WSI erfasst Tariflöhne und -gehälter

Der Lohn- und Gehalts-Check zeigt Ihnen, wie viel in bestimmten Berufen tatsächlich verdient wird. Er beruht auf den Angaben von Beschäftigten, die den Fragebogen von LohnSpiegel.de ausgefüllt haben. Wollen Sie hingegen wissen, welche Löhne und Gehälter nach Tarif zu zahlen sind, hilft das WSI-Tarifarchiv weiter.Hier finden Sie die tariflichen Grundlöhne und -gehälter von mehr als 200 Berufen in 50 Wirtschaftszweigen. Auch zu den tariflichen Ausbildungsvergütungen finden Sie Informationen.

WSI-Tariflöhne und -gehälter

Tarifrunde 2016 - Eine Zwischenbilanz

Die Tarifabschlüsse im 1. Halbjahr 2016 liegen etwas unter denen des Vorjahres, bringen aber den nach Tarif bezahlten Beschäftigten nach Abzug der Preissteigerung gleichwohl merkliche Einkommenszuwächse. Dies ergibt sich aus der aktuellen Halbjahresbilanz, die das Tarifarchiv des Wirtschafts- und Sozialwissenschaftlichen Instituts (WSI) in der Hans-Böckler-Stiftung vorgelegt hat.

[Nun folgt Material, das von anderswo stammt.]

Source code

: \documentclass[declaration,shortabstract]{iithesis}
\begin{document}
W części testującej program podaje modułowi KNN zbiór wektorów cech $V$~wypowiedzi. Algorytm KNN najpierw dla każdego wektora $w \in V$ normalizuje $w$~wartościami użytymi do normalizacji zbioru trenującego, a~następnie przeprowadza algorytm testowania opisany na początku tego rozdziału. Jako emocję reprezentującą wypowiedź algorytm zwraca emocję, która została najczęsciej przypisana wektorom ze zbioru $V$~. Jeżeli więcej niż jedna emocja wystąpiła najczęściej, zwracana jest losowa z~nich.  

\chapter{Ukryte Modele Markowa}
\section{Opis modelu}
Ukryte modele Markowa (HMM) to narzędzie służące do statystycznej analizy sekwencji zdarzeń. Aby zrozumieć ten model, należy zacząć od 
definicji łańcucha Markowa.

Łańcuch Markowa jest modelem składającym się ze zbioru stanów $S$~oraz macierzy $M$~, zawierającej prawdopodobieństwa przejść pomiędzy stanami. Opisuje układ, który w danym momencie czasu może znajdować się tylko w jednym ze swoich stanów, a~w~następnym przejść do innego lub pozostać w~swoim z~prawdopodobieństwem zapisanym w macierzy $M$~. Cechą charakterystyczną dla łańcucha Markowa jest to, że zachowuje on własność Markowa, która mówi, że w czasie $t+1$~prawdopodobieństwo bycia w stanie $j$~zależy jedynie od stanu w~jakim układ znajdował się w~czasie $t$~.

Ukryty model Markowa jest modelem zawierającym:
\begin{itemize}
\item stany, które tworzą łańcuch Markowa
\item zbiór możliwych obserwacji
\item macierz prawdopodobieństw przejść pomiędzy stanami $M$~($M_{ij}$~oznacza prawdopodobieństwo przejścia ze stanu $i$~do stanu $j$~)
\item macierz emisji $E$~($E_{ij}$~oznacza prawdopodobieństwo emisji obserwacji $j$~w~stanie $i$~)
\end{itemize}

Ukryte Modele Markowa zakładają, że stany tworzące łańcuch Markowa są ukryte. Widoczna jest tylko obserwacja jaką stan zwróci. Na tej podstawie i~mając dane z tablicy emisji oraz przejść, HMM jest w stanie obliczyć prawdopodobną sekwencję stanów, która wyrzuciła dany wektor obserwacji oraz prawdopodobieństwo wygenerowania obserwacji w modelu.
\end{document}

In den meisten Branchen wurden für dieses Jahr Tarifsteigerungen zwischen zwei und drei Prozent vereinbart. Im öffentlichen Dienst (Bund und Gemeinden) vereinbarte ver.di eine Tarifsteigerung um 2,4 Prozent in diesem Jahr und weitere 2,35 Prozent im kommenden Jahr. In der Metallindustrie erreichte die IG Metall eine Tariferhöhung von 2,8 Prozent in diesem Jahr und eine weitere Anhebung um 2,0 Prozent in 2017. In der chemischen Industrie setzte die IG BCE für dieses Jahr eine Tarifanhebung von 3,0 Prozent und für 2017 weitere 2,3 Prozent durch. Im Durchschnitt fiel die Gesamtlaufzeit der Abschlüsse mit rund 22,4 Monaten gut einen Monat länger aus als im Vorjahr mit rund 21,1 Monaten.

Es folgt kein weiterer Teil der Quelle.